Exercise brief
Please copy the leading lines of the entries below exactly, concluding with the line in which "IP 地址的池 FQDN。" occurs.

[Start of section]

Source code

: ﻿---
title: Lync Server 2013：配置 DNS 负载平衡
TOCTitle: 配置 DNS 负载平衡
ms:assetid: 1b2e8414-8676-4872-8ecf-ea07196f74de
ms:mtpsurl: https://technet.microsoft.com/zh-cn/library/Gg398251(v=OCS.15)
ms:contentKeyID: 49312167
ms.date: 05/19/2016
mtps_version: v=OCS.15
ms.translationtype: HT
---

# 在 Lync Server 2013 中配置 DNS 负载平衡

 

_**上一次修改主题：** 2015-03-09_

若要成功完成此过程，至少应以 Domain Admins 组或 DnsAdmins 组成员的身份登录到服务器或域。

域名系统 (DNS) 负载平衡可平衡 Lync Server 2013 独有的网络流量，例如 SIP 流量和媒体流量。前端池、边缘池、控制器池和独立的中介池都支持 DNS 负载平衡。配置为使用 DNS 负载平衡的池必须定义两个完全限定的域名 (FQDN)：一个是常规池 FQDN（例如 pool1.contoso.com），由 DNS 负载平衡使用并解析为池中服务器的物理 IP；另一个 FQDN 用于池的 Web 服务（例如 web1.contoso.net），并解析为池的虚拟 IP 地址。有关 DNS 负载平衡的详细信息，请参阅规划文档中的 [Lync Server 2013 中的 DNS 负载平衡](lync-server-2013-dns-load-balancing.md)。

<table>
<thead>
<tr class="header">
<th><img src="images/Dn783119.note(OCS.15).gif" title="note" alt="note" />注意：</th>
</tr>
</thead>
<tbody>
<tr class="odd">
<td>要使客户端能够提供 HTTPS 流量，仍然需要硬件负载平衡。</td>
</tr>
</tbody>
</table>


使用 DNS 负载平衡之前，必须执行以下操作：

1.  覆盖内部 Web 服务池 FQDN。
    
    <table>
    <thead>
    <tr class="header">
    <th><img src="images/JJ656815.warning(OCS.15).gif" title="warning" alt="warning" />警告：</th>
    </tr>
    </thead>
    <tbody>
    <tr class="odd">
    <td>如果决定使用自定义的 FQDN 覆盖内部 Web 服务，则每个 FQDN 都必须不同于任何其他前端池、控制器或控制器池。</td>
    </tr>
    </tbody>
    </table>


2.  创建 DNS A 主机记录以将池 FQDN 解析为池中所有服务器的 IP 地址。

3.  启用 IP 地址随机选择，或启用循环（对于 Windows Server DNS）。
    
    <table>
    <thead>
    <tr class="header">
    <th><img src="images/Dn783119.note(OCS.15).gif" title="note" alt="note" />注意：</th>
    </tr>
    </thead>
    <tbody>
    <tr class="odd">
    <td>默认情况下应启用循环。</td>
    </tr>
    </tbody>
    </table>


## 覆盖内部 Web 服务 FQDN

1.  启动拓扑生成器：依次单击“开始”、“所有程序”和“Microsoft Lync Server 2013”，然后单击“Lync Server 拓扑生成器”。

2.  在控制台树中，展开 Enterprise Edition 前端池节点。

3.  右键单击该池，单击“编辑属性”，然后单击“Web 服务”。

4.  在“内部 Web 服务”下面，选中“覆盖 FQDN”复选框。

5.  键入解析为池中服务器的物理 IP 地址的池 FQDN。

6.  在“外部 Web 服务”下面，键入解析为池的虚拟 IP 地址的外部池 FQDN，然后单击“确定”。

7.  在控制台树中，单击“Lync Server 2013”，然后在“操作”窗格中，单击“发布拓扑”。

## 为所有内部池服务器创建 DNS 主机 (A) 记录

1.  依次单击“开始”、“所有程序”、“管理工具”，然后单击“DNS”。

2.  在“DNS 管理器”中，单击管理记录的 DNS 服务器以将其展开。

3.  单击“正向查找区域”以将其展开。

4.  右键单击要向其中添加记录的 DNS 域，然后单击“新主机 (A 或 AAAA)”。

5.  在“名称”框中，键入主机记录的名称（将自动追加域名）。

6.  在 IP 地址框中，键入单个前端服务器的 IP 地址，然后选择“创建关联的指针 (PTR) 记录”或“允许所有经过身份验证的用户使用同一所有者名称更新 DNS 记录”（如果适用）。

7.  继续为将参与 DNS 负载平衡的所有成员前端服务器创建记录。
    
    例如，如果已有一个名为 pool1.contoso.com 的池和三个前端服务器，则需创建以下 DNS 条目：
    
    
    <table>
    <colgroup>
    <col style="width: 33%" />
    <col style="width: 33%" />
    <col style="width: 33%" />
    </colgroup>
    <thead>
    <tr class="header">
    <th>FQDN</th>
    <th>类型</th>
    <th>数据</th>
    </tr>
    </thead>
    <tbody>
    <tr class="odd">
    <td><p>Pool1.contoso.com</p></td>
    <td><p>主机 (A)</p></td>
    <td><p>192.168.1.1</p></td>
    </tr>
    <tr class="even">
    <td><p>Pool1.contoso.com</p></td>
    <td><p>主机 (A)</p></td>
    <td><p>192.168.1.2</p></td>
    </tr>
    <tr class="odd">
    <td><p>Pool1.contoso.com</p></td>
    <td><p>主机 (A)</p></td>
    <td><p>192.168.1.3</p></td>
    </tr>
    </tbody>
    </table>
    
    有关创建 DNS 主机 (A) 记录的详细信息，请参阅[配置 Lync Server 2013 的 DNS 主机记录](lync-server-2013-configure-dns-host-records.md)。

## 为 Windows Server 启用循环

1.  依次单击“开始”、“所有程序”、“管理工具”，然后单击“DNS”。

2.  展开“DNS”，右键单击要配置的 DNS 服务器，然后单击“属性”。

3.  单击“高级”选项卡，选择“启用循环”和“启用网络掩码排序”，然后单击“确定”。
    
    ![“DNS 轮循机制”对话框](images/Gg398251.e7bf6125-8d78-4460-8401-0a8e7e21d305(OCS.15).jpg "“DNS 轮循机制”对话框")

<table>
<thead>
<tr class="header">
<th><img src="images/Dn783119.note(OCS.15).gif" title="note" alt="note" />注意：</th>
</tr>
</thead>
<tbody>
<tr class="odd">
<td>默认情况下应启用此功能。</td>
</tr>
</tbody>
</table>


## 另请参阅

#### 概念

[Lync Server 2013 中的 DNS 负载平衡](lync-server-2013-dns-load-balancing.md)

[End of section]

Output
Source code

: ﻿---
title: Lync Server 2013：配置 DNS 负载平衡
TOCTitle: 配置 DNS 负载平衡
ms:assetid: 1b2e8414-8676-4872-8ecf-ea07196f74de
ms:mtpsurl: https://technet.microsoft.com/zh-cn/library/Gg398251(v=OCS.15)
ms:contentKeyID: 49312167
ms.date: 05/19/2016
mtps_version: v=OCS.15
ms.translationtype: HT
---

# 在 Lync Server 2013 中配置 DNS 负载平衡

 

_**上一次修改主题：** 2015-03-09_

若要成功完成此过程，至少应以 Domain Admins 组或 DnsAdmins 组成员的身份登录到服务器或域。

域名系统 (DNS) 负载平衡可平衡 Lync Server 2013 独有的网络流量，例如 SIP 流量和媒体流量。前端池、边缘池、控制器池和独立的中介池都支持 DNS 负载平衡。配置为使用 DNS 负载平衡的池必须定义两个完全限定的域名 (FQDN)：一个是常规池 FQDN（例如 pool1.contoso.com），由 DNS 负载平衡使用并解析为池中服务器的物理 IP；另一个 FQDN 用于池的 Web 服务（例如 web1.contoso.net），并解析为池的虚拟 IP 地址。有关 DNS 负载平衡的详细信息，请参阅规划文档中的 [Lync Server 2013 中的 DNS 负载平衡](lync-server-2013-dns-load-balancing.md)。

<table>
<thead>
<tr class="header">
<th><img src="images/Dn783119.note(OCS.15).gif" title="note" alt="note" />注意：</th>
</tr>
</thead>
<tbody>
<tr class="odd">
<td>要使客户端能够提供 HTTPS 流量，仍然需要硬件负载平衡。</td>
</tr>
</tbody>
</table>


使用 DNS 负载平衡之前，必须执行以下操作：

1.  覆盖内部 Web 服务池 FQDN。
    
    <table>
    <thead>
    <tr class="header">
    <th><img src="images/JJ656815.warning(OCS.15).gif" title="warning" alt="warning" />警告：</th>
    </tr>
    </thead>
    <tbody>
    <tr class="odd">
    <td>如果决定使用自定义的 FQDN 覆盖内部 Web 服务，则每个 FQDN 都必须不同于任何其他前端池、控制器或控制器池。</td>
    </tr>
    </tbody>
    </table>


2.  创建 DNS A 主机记录以将池 FQDN 解析为池中所有服务器的 IP 地址。

3.  启用 IP 地址随机选择，或启用循环（对于 Windows Server DNS）。
    
    <table>
    <thead>
    <tr class="header">
    <th><img src="images/Dn783119.note(OCS.15).gif" title="note" alt="note" />注意：</th>
    </tr>
    </thead>
    <tbody>
    <tr class="odd">
    <td>默认情况下应启用循环。</td>
    </tr>
    </tbody>
    </table>


## 覆盖内部 Web 服务 FQDN

1.  启动拓扑生成器：依次单击“开始”、“所有程序”和“Microsoft Lync Server 2013”，然后单击“Lync Server 拓扑生成器”。

2.  在控制台树中，展开 Enterprise Edition 前端池节点。

3.  右键单击该池，单击“编辑属性”，然后单击“Web 服务”。

4.  在“内部 Web 服务”下面，选中“覆盖 FQDN”复选框。

5.  键入解析为池中服务器的物理 IP 地址的池 FQDN。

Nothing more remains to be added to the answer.